Capur’s husband, Balraj, loves tea--he worked for many years for a company that owned high-end plantations--and there is one tea they can’t find here, a variety that has been flavored with ginger, so they buy it at a supermarket in India for the flight home. He wishes he could bring back mangos, the ones with that extraordinary smell that are frightfully expensive in the U.S., and if he’s homesick for something, you can tell it’s those mangos.

You don’t have to be a chef to see your suitcase as more than a clothes satchel, as part treasure chest in which you will carry the ingredients you crave from hotel to hotel to home. Why you lug them back from abroad is part physical need or necessity (despite the proliferation of international foods in markets and on the Internet, there are some things just not to be had, or only at bankrupting prices) and part mental. Beatrice Leibson, a San Franciscan who’s lived and traveled in many hemispheres, put it perfectly:

“I love to bring back foods from vacations,” says Leibson, who describes herself as a “Chinese American who eats and enjoys all sorts of strange things.” The food she brings back “seems to extend the vacation, plus I’m able to share that vacation with family and friends.”

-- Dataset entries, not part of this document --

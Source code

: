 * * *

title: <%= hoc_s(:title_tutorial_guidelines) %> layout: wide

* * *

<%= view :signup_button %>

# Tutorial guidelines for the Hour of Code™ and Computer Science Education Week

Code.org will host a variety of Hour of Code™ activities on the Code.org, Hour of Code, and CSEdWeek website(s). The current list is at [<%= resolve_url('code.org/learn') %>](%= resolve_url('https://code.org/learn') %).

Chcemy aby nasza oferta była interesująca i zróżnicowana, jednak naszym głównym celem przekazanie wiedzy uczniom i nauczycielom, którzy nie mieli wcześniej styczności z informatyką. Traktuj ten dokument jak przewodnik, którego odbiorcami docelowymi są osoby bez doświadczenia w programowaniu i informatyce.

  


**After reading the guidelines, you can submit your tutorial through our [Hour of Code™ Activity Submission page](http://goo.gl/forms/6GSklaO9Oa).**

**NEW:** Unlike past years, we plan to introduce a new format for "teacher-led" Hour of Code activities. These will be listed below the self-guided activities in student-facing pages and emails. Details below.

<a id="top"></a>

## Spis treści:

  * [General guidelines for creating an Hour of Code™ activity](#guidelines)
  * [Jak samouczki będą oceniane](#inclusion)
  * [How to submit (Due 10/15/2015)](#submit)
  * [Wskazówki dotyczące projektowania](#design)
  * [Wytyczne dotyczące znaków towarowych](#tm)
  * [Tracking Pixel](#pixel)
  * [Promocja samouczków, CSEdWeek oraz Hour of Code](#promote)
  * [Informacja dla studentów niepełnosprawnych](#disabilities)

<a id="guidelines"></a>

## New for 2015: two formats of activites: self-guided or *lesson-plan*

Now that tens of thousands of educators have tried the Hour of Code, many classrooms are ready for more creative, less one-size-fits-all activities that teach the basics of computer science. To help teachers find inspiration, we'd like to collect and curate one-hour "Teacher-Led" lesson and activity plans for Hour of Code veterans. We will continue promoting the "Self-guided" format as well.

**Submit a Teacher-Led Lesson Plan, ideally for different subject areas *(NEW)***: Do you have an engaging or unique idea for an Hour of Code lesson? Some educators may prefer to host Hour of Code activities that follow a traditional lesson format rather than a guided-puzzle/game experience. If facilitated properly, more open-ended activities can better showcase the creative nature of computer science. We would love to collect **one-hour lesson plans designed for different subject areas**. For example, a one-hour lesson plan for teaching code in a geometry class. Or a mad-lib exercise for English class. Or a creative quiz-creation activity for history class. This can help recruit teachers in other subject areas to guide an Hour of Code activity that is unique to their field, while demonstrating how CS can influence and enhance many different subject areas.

Leibson has carted back tagine spices from Morocco, fleur de sel from France, brik wrappers from Tunisia, “stuff that’s easy to transport and not too smelly,” she says, having once perfumed an entire airplane with the aroma of roast duck.

“There’s so much homogeneity in food,” says Bob Merlis, a foodie and L.A.-based music publicist. On vacations “I’m always going shopping to see what they have that we don’t have.”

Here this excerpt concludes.